Records for the task:
============
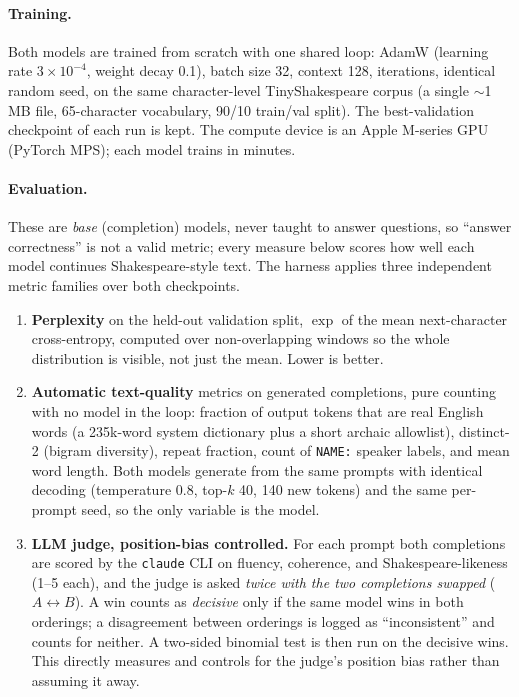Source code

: \documentclass[11pt]{article}
\begin{document}
\paragraph{Training.} Both models are trained from scratch with one shared loop:
AdamW (learning rate $3\times10^{-4}$, weight decay 0.1), batch size 32, context
128, \NIters{} iterations, identical random seed, on the same character-level
TinyShakespeare corpus (a single $\sim$1\,MB file, 65-character vocabulary,
90/10 train/val split). The best-validation checkpoint of each run is kept. The
compute device is an Apple M-series GPU (PyTorch MPS); each model trains in
minutes.

\paragraph{Evaluation.} These are \emph{base} (completion) models, never taught
to answer questions, so ``answer correctness'' is not a valid metric; every
measure below scores how well each model continues Shakespeare-style text. The
harness applies three independent metric families over both checkpoints.

\begin{enumerate}
\item \textbf{Perplexity} on the held-out validation split, $\exp$ of the mean
  next-character cross-entropy, computed over \NWindows{} non-overlapping
  windows so the whole distribution is visible, not just the mean. Lower is
  better.
\item \textbf{Automatic text-quality} metrics on generated completions, pure
  counting with no model in the loop: fraction of output tokens that are real
  English words (a 235k-word system dictionary plus a short archaic allowlist),
  distinct-2 (bigram diversity), repeat fraction, count of \texttt{NAME:}
  speaker labels, and mean word length. Both models generate from the same
  \NPrompts{} prompts with identical decoding (temperature 0.8, top-$k$ 40, 140
  new tokens) and the same per-prompt seed, so the only variable is the model.
\item \textbf{LLM judge, position-bias controlled.} For each prompt both
  completions are scored by the \texttt{claude} CLI on fluency, coherence, and
  Shakespeare-likeness (1--5 each), and the judge is asked \emph{twice with the
  two completions swapped} ($A\leftrightarrow B$). A win counts as
  \emph{decisive} only if the same model wins in both orderings; a disagreement
  between orderings is logged as ``inconsistent'' and counts for neither. A
  two-sided binomial test is then run on the decisive wins. This directly
  measures and controls for the judge's position bias rather than assuming it
  away.
\end{enumerate}
\end{document}
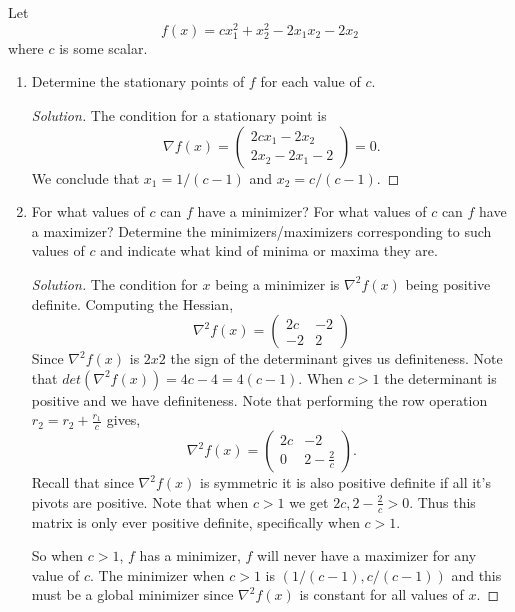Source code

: \documentclass[12pt]{article}
\makeatletter
\theoremstyle{homework}
\newenvironment{exercise}[1]
{\def\@currentlabel{#1}\exercisecore}
{\endexercisecore}
\makeatother
\begin{document}
\begin{exercise}{2.10} Let 
  \begin{equation*}
    f(x) = cx_1^2 + x_2^2 - 2x_1x_2 - 2x_2
  \end{equation*}
  where $c$ is some scalar. 
  \begin{enumerate}
    \item[(i)] Determine the stationary points of $f$ for each value of $c$.
    \begin{proof}[Solution] The condition for a stationary point is 
      \begin{equation*}
        \nabla f(x) = \begin{pmatrix}
          2cx_1 - 2x_2\\
          2x_2 - 2x_1 - 2
        \end{pmatrix} = 0.
      \end{equation*}
      We conclude that $x_1 = 1/(c - 1)$ and $x_2 = c/(c - 1)$. 
    \end{proof}
    \vspace{.15in}




    \item[(ii)] For what values of $c$ can $f$ have a minimizer? For what values of $c$ can
    $f$ have a maximizer? Determine the minimizers/maximizers corresponding to such values of $c$
    and indicate what kind of minima or maxima they are.
    \begin{proof}[Solution] The condition for $x$ being a minimizer is $\nabla^2f(x)$ being positive definite. 
      Computing the Hessian, 
      \begin{equation*}
        \nabla^2 f(x) = \begin{pmatrix}
          2c & -2\\
          -2 & 2
        \end{pmatrix}
      \end{equation*}
      Since $\nabla^2 f(x)$ is $2x2$ the sign of the determinant gives us definiteness. Note that 
      $det(\nabla^2 f(x)) = 4c - 4 = 4(c - 1)$. When $c>1$ the determinant is positive and we have definiteness.
      Note that performing the row operation $r_2 = r_2 + \frac{r_1}{c}$ gives,
      \begin{equation*}
        \nabla^2 f(x) = \begin{pmatrix}
          2c & -2\\
          0 & 2 - \frac{2}{c}
        \end{pmatrix}.
      \end{equation*}
      Recall that since $\nabla^2 f(x)$ is symmetric it is also positive definite if all it's pivots are positive. Note that when $c > 1$
      we get $2c, 2 - \frac{2}{c}> 0$. Thus this matrix is only ever positive definite, specifically when $c > 1$.

      So when $c > 1$, $f$ has a minimizer, $f$ will never have a maximizer for any value of $c$. The minimizer when $c > 1$ is $(1/(c - 1), c/(c - 1))$
      and this must be a global minimizer since $\nabla^2 f(x)$ is constant for all values of $x$. 
    \end{proof}
    \end{enumerate}
\end{exercise}
\end{document}

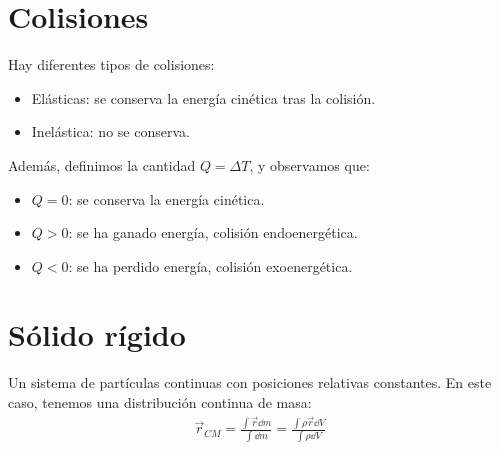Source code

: \documentclass{article}
\begin{document}
\section{Colisiones}
Hay diferentes tipos de colisiones:
\begin{itemize}
    \item Elásticas: se conserva la energía cinética tras la colisión.
    \item Inelástica: no se conserva.
\end{itemize}
Además, definimos la cantidad $Q = \Delta T$, y observamos que:
\begin{itemize}
    \item $Q = 0$: se conserva la energía cinética.
    \item $Q > 0$: se ha ganado energía, colisión endoenergética.
    \item $Q < 0$: se ha perdido energía, colisión exoenergética.
\end{itemize}
\section{Sólido rígido}
Un sistema de partículas continuas con posiciones relativas constantes. En este caso,
tenemos una distribución continua de masa:
\begin{equation}
    \begin{split}
        \vec{r}_{CM} =\frac{ \int \vec{r} \dd{m}}{ \int  \dd{m}}
        = \frac{ \int \rho \vec{r} \dd{V}}{ \int \rho  \dd{V}}
    \end{split}
\end{equation}
\end{document}
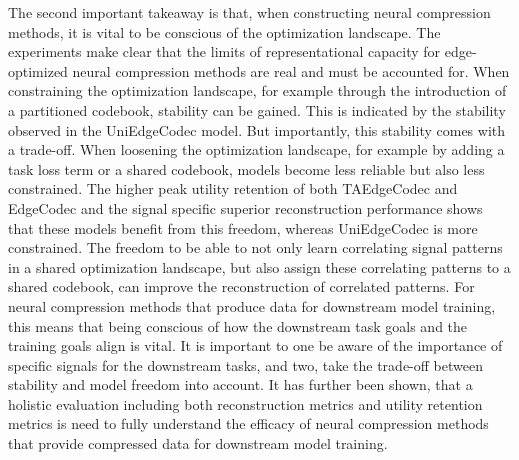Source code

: The second important takeaway is that, when constructing neural compression methods, it is vital to be conscious of the optimization landscape. The experiments make clear that the limits of representational capacity for edge-optimized neural compression methods are real and must be accounted for. When constraining the optimization landscape, for example through the introduction of a partitioned codebook, stability can be gained. This is indicated by the stability observed in the UniEdgeCodec model. But importantly, this stability comes with a trade-off. When loosening the optimization landscape, for example by adding a task loss term or a shared codebook, models become less reliable but also less constrained. The higher peak utility retention of both TAEdgeCodec and EdgeCodec and the signal specific superior reconstruction performance shows that these models benefit from this freedom, whereas UniEdgeCodec is more constrained. The freedom to be able to not only learn correlating signal patterns in a shared optimization landscape, but also assign these correlating patterns to a shared codebook, can improve the reconstruction of correlated patterns. For neural compression methods that produce data for downstream model training, this means that being conscious of how the downstream task goals and the training goals align is vital. It is important to one be aware of the importance of specific signals for the downstream tasks, and two, take the trade-off between stability and model freedom into account. It has further been shown, that a holistic evaluation including both reconstruction metrics and utility retention metrics is need to fully understand the efficacy of neural compression methods that provide compressed data for downstream model training.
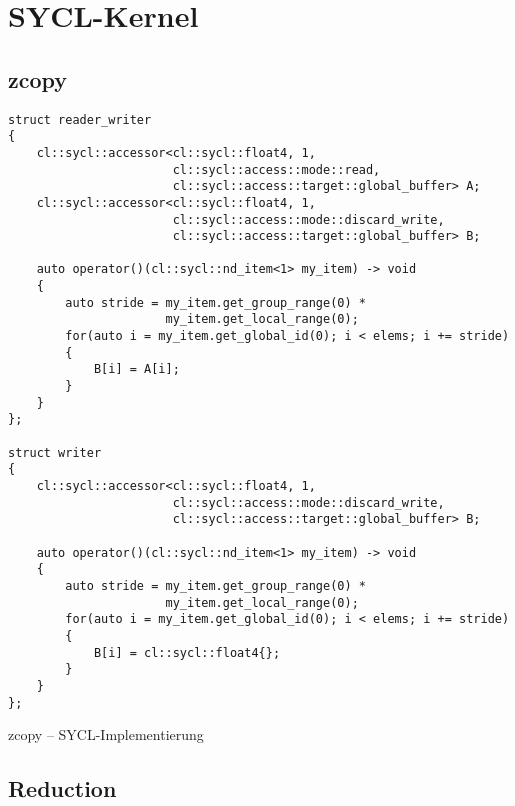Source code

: \section{SYCL-Kernel}

\subsection{zcopy}

\begin{code}
    \begin{verbatim}
struct reader_writer
{
    cl::sycl::accessor<cl::sycl::float4, 1,
                       cl::sycl::access::mode::read,
                       cl::sycl::access::target::global_buffer> A;
    cl::sycl::accessor<cl::sycl::float4, 1,
                       cl::sycl::access::mode::discard_write,
                       cl::sycl::access::target::global_buffer> B;

    auto operator()(cl::sycl::nd_item<1> my_item) -> void
    {
        auto stride = my_item.get_group_range(0) *
                      my_item.get_local_range(0);
        for(auto i = my_item.get_global_id(0); i < elems; i += stride)
        {
            B[i] = A[i];
        }
    }
};

struct writer
{
    cl::sycl::accessor<cl::sycl::float4, 1,
                       cl::sycl::access::mode::discard_write,
                       cl::sycl::access::target::global_buffer> B;

    auto operator()(cl::sycl::nd_item<1> my_item) -> void
    {
        auto stride = my_item.get_group_range(0) *
                      my_item.get_local_range(0);
        for(auto i = my_item.get_global_id(0); i < elems; i += stride)
        {
            B[i] = cl::sycl::float4{};
        }
    }
};
    \end{verbatim}
    \caption{zcopy -- SYCL-Implementierung}
    \label{anhang:sycl:zcopy}
\end{code}

\subsection{Reduction}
============
Work to complete: Keep the pictures out and transcribe the listing exactly.

Final answer:
Source code

: \documentclass[11pt]{article}
\begin{document}
\paragraph{Training.} Both models are trained from scratch with one shared loop:
AdamW (learning rate $3\times10^{-4}$, weight decay 0.1), batch size 32, context
128, \NIters{} iterations, identical random seed, on the same character-level
TinyShakespeare corpus (a single $\sim$1\,MB file, 65-character vocabulary,
90/10 train/val split). The best-validation checkpoint of each run is kept. The
compute device is an Apple M-series GPU (PyTorch MPS); each model trains in
minutes.

\paragraph{Evaluation.} These are \emph{base} (completion) models, never taught
to answer questions, so ``answer correctness'' is not a valid metric; every
measure below scores how well each model continues Shakespeare-style text. The
harness applies three independent metric families over both checkpoints.

\begin{enumerate}
\item \textbf{Perplexity} on the held-out validation split, $\exp$ of the mean
  next-character cross-entropy, computed over \NWindows{} non-overlapping
  windows so the whole distribution is visible, not just the mean. Lower is
  better.
\item \textbf{Automatic text-quality} metrics on generated completions, pure
  counting with no model in the loop: fraction of output tokens that are real
  English words (a 235k-word system dictionary plus a short archaic allowlist),
  distinct-2 (bigram diversity), repeat fraction, count of \texttt{NAME:}
  speaker labels, and mean word length. Both models generate from the same
  \NPrompts{} prompts with identical decoding (temperature 0.8, top-$k$ 40, 140
  new tokens) and the same per-prompt seed, so the only variable is the model.
\item \textbf{LLM judge, position-bias controlled.} For each prompt both
  completions are scored by the \texttt{claude} CLI on fluency, coherence, and
  Shakespeare-likeness (1--5 each), and the judge is asked \emph{twice with the
  two completions swapped} ($A\leftrightarrow B$). A win counts as
  \emph{decisive} only if the same model wins in both orderings; a disagreement
  between orderings is logged as ``inconsistent'' and counts for neither. A
  two-sided binomial test is then run on the decisive wins. This directly
  measures and controls for the judge's position bias rather than assuming it
  away.
\end{enumerate}
\end{document}
Source code

: \documentclass[12pt]{article}
\makeatletter
\theoremstyle{homework}
\newenvironment{exercise}[1]
{\def\@currentlabel{#1}\exercisecore}
{\endexercisecore}
\makeatother
\begin{document}
\begin{exercise}{2.10} Let 
  \begin{equation*}
    f(x) = cx_1^2 + x_2^2 - 2x_1x_2 - 2x_2
  \end{equation*}
  where $c$ is some scalar. 
  \begin{enumerate}
    \item[(i)] Determine the stationary points of $f$ for each value of $c$.
    \begin{proof}[Solution] The condition for a stationary point is 
      \begin{equation*}
        \nabla f(x) = \begin{pmatrix}
          2cx_1 - 2x_2\\
          2x_2 - 2x_1 - 2
        \end{pmatrix} = 0.
      \end{equation*}
      We conclude that $x_1 = 1/(c - 1)$ and $x_2 = c/(c - 1)$. 
    \end{proof}
    \vspace{.15in}




    \item[(ii)] For what values of $c$ can $f$ have a minimizer? For what values of $c$ can
    $f$ have a maximizer? Determine the minimizers/maximizers corresponding to such values of $c$
    and indicate what kind of minima or maxima they are.
    \begin{proof}[Solution] The condition for $x$ being a minimizer is $\nabla^2f(x)$ being positive definite. 
      Computing the Hessian, 
      \begin{equation*}
        \nabla^2 f(x) = \begin{pmatrix}
          2c & -2\\
          -2 & 2
        \end{pmatrix}
      \end{equation*}
      Since $\nabla^2 f(x)$ is $2x2$ the sign of the determinant gives us definiteness. Note that 
      $det(\nabla^2 f(x)) = 4c - 4 = 4(c - 1)$. When $c>1$ the determinant is positive and we have definiteness.
      Note that performing the row operation $r_2 = r_2 + \frac{r_1}{c}$ gives,
      \begin{equation*}
        \nabla^2 f(x) = \begin{pmatrix}
          2c & -2\\
          0 & 2 - \frac{2}{c}
        \end{pmatrix}.
      \end{equation*}
      Recall that since $\nabla^2 f(x)$ is symmetric it is also positive definite if all it's pivots are positive. Note that when $c > 1$
      we get $2c, 2 - \frac{2}{c}> 0$. Thus this matrix is only ever positive definite, specifically when $c > 1$.

      So when $c > 1$, $f$ has a minimizer, $f$ will never have a maximizer for any value of $c$. The minimizer when $c > 1$ is $(1/(c - 1), c/(c - 1))$
      and this must be a global minimizer since $\nabla^2 f(x)$ is constant for all values of $x$. 
    \end{proof}
    \end{enumerate}
\end{exercise}
\end{document}

Source code

: \documentclass{article}
\begin{document}
\section{Colisiones}
Hay diferentes tipos de colisiones:
\begin{itemize}
    \item Elásticas: se conserva la energía cinética tras la colisión.
    \item Inelástica: no se conserva.
\end{itemize}
Además, definimos la cantidad $Q = \Delta T$, y observamos que:
\begin{itemize}
    \item $Q = 0$: se conserva la energía cinética.
    \item $Q > 0$: se ha ganado energía, colisión endoenergética.
    \item $Q < 0$: se ha perdido energía, colisión exoenergética.
\end{itemize}
\section{Sólido rígido}
Un sistema de partículas continuas con posiciones relativas constantes. En este caso,
tenemos una distribución continua de masa:
\begin{equation}
    \begin{split}
        \vec{r}_{CM} =\frac{ \int \vec{r} \dd{m}}{ \int  \dd{m}}
        = \frac{ \int \rho \vec{r} \dd{V}}{ \int \rho  \dd{V}}
    \end{split}
\end{equation}
\end{document}
Source code

: The second important takeaway is that, when constructing neural compression methods, it is vital to be conscious of the optimization landscape. The experiments make clear that the limits of representational capacity for edge-optimized neural compression methods are real and must be accounted for. When constraining the optimization landscape, for example through the introduction of a partitioned codebook, stability can be gained. This is indicated by the stability observed in the UniEdgeCodec model. But importantly, this stability comes with a trade-off. When loosening the optimization landscape, for example by adding a task loss term or a shared codebook, models become less reliable but also less constrained. The higher peak utility retention of both TAEdgeCodec and EdgeCodec and the signal specific superior reconstruction performance shows that these models benefit from this freedom, whereas UniEdgeCodec is more constrained. The freedom to be able to not only learn correlating signal patterns in a shared optimization landscape, but also assign these correlating patterns to a shared codebook, can improve the reconstruction of correlated patterns. For neural compression methods that produce data for downstream model training, this means that being conscious of how the downstream task goals and the training goals align is vital. It is important to one be aware of the importance of specific signals for the downstream tasks, and two, take the trade-off between stability and model freedom into account. It has further been shown, that a holistic evaluation including both reconstruction metrics and utility retention metrics is need to fully understand the efficacy of neural compression methods that provide compressed data for downstream model training.
Source code

: \section{SYCL-Kernel}

\subsection{zcopy}

\begin{code}
    \begin{verbatim}
struct reader_writer
{
    cl::sycl::accessor<cl::sycl::float4, 1,
                       cl::sycl::access::mode::read,
                       cl::sycl::access::target::global_buffer> A;
    cl::sycl::accessor<cl::sycl::float4, 1,
                       cl::sycl::access::mode::discard_write,
                       cl::sycl::access::target::global_buffer> B;

    auto operator()(cl::sycl::nd_item<1> my_item) -> void
    {
        auto stride = my_item.get_group_range(0) *
                      my_item.get_local_range(0);
        for(auto i = my_item.get_global_id(0); i < elems; i += stride)
        {
            B[i] = A[i];
        }
    }
};

struct writer
{
    cl::sycl::accessor<cl::sycl::float4, 1,
                       cl::sycl::access::mode::discard_write,
                       cl::sycl::access::target::global_buffer> B;

    auto operator()(cl::sycl::nd_item<1> my_item) -> void
    {
        auto stride = my_item.get_group_range(0) *
                      my_item.get_local_range(0);
        for(auto i = my_item.get_global_id(0); i < elems; i += stride)
        {
            B[i] = cl::sycl::float4{};
        }
    }
};
    \end{verbatim}
    \caption{zcopy -- SYCL-Implementierung}
    \label{anhang:sycl:zcopy}
\end{code}

\subsection{Reduction}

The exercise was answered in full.